Mi era capitato di rilevare questo nella lettura di Capelli blu di Valerio Nardoni, uscito nel 2012 per e/o Edizioni, ma succede anche nella lettura più recente de Il vuoto, romanzo d’esordio di Luca Vaglio, già autore di due libri di poesia (Milano dalle finestre dei bar, del 2013, e Il mondo nel cerchio di cinque metri, del 2018) per la casa editrice milanese Marco Saya. Come Nardoni, anche Vaglio viene da una prima produzione in ambito poetico, ma questo non sembra avere un’influenza marcata sulla lingua della narrazione, dove ogni accesso lirico è intenzionalmente e completamente prosciugato in direzione di una lingua scattante, nervosa, estremamente adeguata nel seguire la vicenda minima e al tempo stesso ossessiva e percussiva del narratore, il giornalista “neo-licenziato” Mattia Ventura.
Questo influisce sull’osservazione della realtà e sulla capacità d’analisi che competono al giornalista, riducendo fino a pochi, eppure decisivi, sprazzi lo spazio per la lucida denuncia dell’aggregato economico-culturale nel quale si ritrova faticosamente a operare, o non operare. Cresce a dismisura, invece, il vuoto che dà il titolo al libro, un vuoto pneumatico – pun intended, in una narrazione che si sviluppa a partire da una gomma ritrovata inspiegabilmente sgonfia – che arriva a coinvolgere tutto l’ecosistema della città dove vive Mattia Ventura, Milano: “E però anche io, come gli altri, mi trovo nell’universo materiale e culturale di questa città, nella storia strana di questo frammento di Occidente, dove per molti un’abbondanza relativa di cose e di risorse coesiste con l’idea di un futuro nebuloso”.
Attraversata da giornalisti precari, lavoratori migranti, sex workers e artisti di dubbia caratura, la Milano noir di Luca Vaglio presenta alcuni tratti vicini alla sua descrizione tradizionale – forse già stereotipata – ma anche moltissimi aspetti estremamente peculiari, grazie a una scrittura che apre costantemente, ma senz’alcuna traccia di retorica, lo sguardo verso orizzonti più vasti.

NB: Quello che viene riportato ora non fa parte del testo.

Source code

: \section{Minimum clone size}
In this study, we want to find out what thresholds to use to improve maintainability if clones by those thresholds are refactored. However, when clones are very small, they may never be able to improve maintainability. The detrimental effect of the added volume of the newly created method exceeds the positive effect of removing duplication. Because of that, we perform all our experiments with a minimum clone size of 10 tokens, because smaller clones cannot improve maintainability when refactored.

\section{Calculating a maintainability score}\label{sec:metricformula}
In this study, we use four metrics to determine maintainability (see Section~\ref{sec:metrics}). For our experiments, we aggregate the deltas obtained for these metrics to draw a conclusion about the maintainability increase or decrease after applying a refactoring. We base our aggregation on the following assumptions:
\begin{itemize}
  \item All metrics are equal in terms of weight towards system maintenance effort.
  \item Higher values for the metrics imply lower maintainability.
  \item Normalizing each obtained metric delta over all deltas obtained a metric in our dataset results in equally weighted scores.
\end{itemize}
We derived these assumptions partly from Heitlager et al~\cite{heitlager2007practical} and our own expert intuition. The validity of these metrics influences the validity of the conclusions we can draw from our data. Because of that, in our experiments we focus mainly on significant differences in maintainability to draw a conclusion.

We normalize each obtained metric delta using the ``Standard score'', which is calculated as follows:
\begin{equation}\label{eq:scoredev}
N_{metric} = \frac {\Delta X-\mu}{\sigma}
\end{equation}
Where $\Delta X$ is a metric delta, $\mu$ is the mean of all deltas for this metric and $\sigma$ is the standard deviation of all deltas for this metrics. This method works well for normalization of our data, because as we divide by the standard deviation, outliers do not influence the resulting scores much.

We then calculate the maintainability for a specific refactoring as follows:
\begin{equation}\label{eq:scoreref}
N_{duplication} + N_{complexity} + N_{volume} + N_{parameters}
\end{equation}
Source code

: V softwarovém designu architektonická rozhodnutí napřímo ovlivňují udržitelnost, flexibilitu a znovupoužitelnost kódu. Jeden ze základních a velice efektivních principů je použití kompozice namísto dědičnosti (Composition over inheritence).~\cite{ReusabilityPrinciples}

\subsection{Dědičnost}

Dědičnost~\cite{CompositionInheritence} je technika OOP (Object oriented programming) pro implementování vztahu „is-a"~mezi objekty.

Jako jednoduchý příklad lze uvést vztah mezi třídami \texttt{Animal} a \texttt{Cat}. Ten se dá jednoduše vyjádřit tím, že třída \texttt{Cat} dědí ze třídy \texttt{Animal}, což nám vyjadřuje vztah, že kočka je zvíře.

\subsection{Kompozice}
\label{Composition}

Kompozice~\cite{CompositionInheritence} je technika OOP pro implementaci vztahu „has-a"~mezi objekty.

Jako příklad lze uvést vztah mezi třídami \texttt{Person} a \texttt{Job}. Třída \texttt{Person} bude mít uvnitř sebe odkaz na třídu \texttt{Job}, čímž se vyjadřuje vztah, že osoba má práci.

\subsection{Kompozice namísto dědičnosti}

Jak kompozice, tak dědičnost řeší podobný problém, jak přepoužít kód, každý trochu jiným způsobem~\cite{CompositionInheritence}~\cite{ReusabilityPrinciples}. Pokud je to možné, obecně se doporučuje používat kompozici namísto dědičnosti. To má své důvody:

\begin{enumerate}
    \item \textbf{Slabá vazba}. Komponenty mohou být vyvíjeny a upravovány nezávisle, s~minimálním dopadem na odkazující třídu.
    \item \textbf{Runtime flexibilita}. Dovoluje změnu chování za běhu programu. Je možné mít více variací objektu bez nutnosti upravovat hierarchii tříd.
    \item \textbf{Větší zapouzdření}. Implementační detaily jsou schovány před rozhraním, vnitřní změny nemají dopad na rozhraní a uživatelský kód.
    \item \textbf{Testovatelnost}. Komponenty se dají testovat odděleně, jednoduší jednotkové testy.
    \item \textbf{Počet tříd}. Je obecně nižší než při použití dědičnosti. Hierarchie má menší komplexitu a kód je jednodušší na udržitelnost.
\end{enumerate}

Al tempo stesso, Vaglio richiude presto gli anelli della struttura narrativa, con un finale che spezza il respiro delle ultime pagine, coerentemente con un noir senza scioglimento, e probabilmente senz’alcuna vera speranza di progressione (come lo sono la carriera stessa del narratore e di tantissimi suoi omologhi).
Un noir che parte dal vuoto e ricade nel vuoto, in fondo, non può finire diversamente.